# Task description:
An exact copy of every entry is required, without the pictures.

# Information provided:
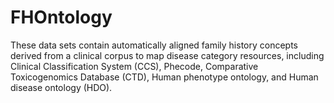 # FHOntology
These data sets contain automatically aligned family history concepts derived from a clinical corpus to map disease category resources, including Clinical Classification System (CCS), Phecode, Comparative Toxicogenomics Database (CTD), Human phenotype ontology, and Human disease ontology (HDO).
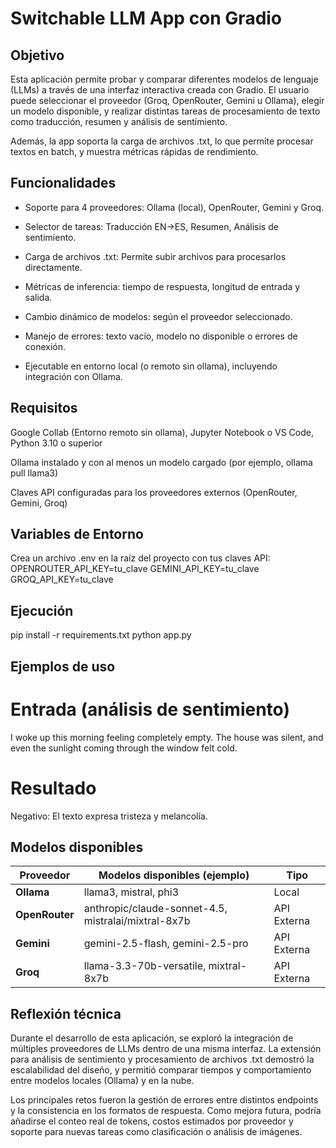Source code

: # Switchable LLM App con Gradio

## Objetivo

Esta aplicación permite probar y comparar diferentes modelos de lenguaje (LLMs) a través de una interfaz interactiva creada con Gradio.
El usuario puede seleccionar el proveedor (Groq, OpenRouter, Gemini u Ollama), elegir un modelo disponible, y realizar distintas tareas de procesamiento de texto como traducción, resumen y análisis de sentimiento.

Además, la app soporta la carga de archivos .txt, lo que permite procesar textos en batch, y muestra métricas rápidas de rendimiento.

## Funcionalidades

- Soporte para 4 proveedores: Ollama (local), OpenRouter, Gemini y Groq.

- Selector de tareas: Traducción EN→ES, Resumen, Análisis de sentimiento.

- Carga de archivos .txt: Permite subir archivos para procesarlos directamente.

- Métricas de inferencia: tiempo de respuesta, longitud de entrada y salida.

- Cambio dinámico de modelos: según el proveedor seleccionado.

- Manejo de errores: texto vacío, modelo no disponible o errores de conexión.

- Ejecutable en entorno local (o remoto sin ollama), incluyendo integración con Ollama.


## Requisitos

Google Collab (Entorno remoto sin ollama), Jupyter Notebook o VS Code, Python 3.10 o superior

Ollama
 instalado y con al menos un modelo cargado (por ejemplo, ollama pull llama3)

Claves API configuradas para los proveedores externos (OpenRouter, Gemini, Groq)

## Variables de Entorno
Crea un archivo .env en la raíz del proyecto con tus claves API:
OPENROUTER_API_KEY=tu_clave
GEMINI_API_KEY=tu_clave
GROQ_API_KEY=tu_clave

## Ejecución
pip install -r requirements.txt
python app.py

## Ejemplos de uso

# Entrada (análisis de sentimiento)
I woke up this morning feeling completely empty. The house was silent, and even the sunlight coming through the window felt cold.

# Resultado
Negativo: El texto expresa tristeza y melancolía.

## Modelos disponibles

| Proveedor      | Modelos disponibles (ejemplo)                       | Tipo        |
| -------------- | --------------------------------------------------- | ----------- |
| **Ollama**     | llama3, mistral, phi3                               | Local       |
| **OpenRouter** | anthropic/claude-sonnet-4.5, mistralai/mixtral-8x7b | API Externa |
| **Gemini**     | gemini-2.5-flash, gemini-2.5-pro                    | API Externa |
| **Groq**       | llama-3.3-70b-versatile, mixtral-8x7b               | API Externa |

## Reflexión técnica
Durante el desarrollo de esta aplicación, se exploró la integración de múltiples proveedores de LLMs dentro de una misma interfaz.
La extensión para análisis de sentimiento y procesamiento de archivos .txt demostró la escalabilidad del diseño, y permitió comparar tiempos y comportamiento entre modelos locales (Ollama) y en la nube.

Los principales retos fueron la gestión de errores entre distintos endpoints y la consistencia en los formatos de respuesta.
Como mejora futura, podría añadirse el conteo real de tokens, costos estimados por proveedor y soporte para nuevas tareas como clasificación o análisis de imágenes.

# Answer section:
 # FHOntology
These data sets contain automatically aligned family history concepts derived from a clinical corpus to map disease category resources, including Clinical Classification System (CCS), Phecode, Comparative Toxicogenomics Database (CTD), Human phenotype ontology, and Human disease ontology (HDO).
Source code

: # Switchable LLM App con Gradio

## Objetivo

Esta aplicación permite probar y comparar diferentes modelos de lenguaje (LLMs) a través de una interfaz interactiva creada con Gradio.
El usuario puede seleccionar el proveedor (Groq, OpenRouter, Gemini u Ollama), elegir un modelo disponible, y realizar distintas tareas de procesamiento de texto como traducción, resumen y análisis de sentimiento.

Además, la app soporta la carga de archivos .txt, lo que permite procesar textos en batch, y muestra métricas rápidas de rendimiento.

## Funcionalidades

- Soporte para 4 proveedores: Ollama (local), OpenRouter, Gemini y Groq.

- Selector de tareas: Traducción EN→ES, Resumen, Análisis de sentimiento.

- Carga de archivos .txt: Permite subir archivos para procesarlos directamente.

- Métricas de inferencia: tiempo de respuesta, longitud de entrada y salida.

- Cambio dinámico de modelos: según el proveedor seleccionado.

- Manejo de errores: texto vacío, modelo no disponible o errores de conexión.

- Ejecutable en entorno local (o remoto sin ollama), incluyendo integración con Ollama.


## Requisitos

Google Collab (Entorno remoto sin ollama), Jupyter Notebook o VS Code, Python 3.10 o superior

Ollama
 instalado y con al menos un modelo cargado (por ejemplo, ollama pull llama3)

Claves API configuradas para los proveedores externos (OpenRouter, Gemini, Groq)

## Variables de Entorno
Crea un archivo .env en la raíz del proyecto con tus claves API:
OPENROUTER_API_KEY=tu_clave
GEMINI_API_KEY=tu_clave
GROQ_API_KEY=tu_clave

## Ejecución
pip install -r requirements.txt
python app.py

## Ejemplos de uso

# Entrada (análisis de sentimiento)
I woke up this morning feeling completely empty. The house was silent, and even the sunlight coming through the window felt cold.

# Resultado
Negativo: El texto expresa tristeza y melancolía.

## Modelos disponibles

| Proveedor      | Modelos disponibles (ejemplo)                       | Tipo        |
| -------------- | --------------------------------------------------- | ----------- |
| **Ollama**     | llama3, mistral, phi3                               | Local       |
| **OpenRouter** | anthropic/claude-sonnet-4.5, mistralai/mixtral-8x7b | API Externa |
| **Gemini**     | gemini-2.5-flash, gemini-2.5-pro                    | API Externa |
| **Groq**       | llama-3.3-70b-versatile, mixtral-8x7b               | API Externa |

## Reflexión técnica
Durante el desarrollo de esta aplicación, se exploró la integración de múltiples proveedores de LLMs dentro de una misma interfaz.
La extensión para análisis de sentimiento y procesamiento de archivos .txt demostró la escalabilidad del diseño, y permitió comparar tiempos y comportamiento entre modelos locales (Ollama) y en la nube.

Los principales retos fueron la gestión de errores entre distintos endpoints y la consistencia en los formatos de respuesta.
Como mejora futura, podría añadirse el conteo real de tokens, costos estimados por proveedor y soporte para nuevas tareas como clasificación o análisis de imágenes.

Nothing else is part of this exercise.